WASHINGTON -- New Jersey Gov. Chris Christie (R) has not only reversed his past support for a pathway to citizenship for undocumented immigrants, he now considers the idea "extreme," he said on Monday.
"I think that's an extreme way to go," the potential 2016 presidential candidate told Fox News' Megyn Kelly on "The Kelly File."
Christie is the latest Republican to back away from his past statements on immigration. He acknowledged he'd changed his position when Kelly brought up a 2010 interview in which Christie said the president and Congress "have to secure our borders, and they have to put forward a commonsense path to citizenship for people."
On the show, he said that since then, he has learned more about the issue and has changed his mind.
It was a similar tack to the one taken by Wisconsin Gov. Scott Walker (R), also considering a presidential bid. Walker once supported a pathway to citizenship, but recently has been critical of even legal immigration -- something most other Republicans say they support.
Christie said those who support a path to citizenship, such as Democratic presidential candidate Hillary Clinton, were "pandering." Clinton said earlier this month that she would not only support immigration reform, but also go further than President Barack Obama on deportation relief.

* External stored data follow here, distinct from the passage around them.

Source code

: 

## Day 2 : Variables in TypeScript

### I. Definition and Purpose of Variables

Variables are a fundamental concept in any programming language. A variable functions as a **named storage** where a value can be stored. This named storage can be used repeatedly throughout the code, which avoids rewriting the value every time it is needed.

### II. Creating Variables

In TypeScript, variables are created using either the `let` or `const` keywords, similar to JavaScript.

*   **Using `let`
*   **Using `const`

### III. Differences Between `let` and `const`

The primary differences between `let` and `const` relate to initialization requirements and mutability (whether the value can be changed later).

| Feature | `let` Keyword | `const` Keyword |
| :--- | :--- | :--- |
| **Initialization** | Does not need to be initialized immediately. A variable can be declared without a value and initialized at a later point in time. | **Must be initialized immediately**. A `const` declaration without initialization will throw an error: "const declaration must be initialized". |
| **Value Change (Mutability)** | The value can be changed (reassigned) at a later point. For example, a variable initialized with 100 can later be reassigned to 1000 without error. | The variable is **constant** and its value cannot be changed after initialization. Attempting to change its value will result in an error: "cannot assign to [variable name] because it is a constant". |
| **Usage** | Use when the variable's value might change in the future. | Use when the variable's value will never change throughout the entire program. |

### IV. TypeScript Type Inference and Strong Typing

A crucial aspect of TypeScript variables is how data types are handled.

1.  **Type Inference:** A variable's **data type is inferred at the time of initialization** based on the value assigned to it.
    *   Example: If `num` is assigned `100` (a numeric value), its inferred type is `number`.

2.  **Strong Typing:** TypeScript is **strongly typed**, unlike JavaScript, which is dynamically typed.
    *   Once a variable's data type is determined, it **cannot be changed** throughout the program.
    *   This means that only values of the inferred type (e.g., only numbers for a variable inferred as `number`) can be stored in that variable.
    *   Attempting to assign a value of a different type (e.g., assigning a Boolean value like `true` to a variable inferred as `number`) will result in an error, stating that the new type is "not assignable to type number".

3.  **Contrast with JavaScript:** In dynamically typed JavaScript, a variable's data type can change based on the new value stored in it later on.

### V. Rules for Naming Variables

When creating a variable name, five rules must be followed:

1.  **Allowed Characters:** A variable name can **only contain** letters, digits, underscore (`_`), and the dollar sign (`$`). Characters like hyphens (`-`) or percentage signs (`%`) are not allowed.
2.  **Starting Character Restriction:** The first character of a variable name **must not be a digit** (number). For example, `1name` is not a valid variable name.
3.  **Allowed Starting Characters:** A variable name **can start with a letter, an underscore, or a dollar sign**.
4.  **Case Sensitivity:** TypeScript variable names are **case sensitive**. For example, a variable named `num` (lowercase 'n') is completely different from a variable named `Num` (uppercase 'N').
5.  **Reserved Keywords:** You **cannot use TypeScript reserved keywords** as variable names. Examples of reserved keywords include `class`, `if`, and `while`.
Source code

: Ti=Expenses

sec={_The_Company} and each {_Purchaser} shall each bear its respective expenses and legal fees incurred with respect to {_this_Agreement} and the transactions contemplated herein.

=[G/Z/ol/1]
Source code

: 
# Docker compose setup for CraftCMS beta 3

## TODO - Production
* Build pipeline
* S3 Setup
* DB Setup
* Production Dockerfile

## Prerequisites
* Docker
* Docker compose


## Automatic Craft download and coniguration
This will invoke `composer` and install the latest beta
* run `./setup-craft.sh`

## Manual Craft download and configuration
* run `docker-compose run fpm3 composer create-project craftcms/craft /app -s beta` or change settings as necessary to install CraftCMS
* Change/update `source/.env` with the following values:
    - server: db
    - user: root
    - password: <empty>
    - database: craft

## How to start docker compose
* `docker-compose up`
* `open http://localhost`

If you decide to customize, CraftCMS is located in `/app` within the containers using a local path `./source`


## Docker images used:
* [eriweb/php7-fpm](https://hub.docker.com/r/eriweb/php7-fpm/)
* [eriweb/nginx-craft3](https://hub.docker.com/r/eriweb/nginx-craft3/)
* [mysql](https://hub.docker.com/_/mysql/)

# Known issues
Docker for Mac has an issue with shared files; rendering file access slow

"I think that, quite frankly, what Hillary Clinton is doing right now is pandering. That's pandering," Christie said. "We need to have an intelligent conversation about this and bring the American people along to where we can find consensus. ... So, no, I don't believe [a path to citizenship] is the way to go and I don't believe that's where the American people are."
Christie has a mixed record on immigration. Although he initially opposed granting in-state tuition to undocumented immigrants who grew up in New Jersey, Christie signed the bill into law in 2013. The governor told Kelly the change in views was because of the economy.
More recently, Christie has attempted to avoid talking about immigration entirely. He remained mum on his stance on a lawsuit against Obama's November 2014 deportation relief programs, but then quietly signed on to a brief that supported blocking them.
Other Republicans running or considering bids for the nomination mostly oppose a pathway to citizenship in those terms. Some say instead that undocumented immigrants already in the U.S. should use the existing channels -- of which there are few, for many people -- to apply for legal status. Nearly all say border security should come before any other immigration-related measures.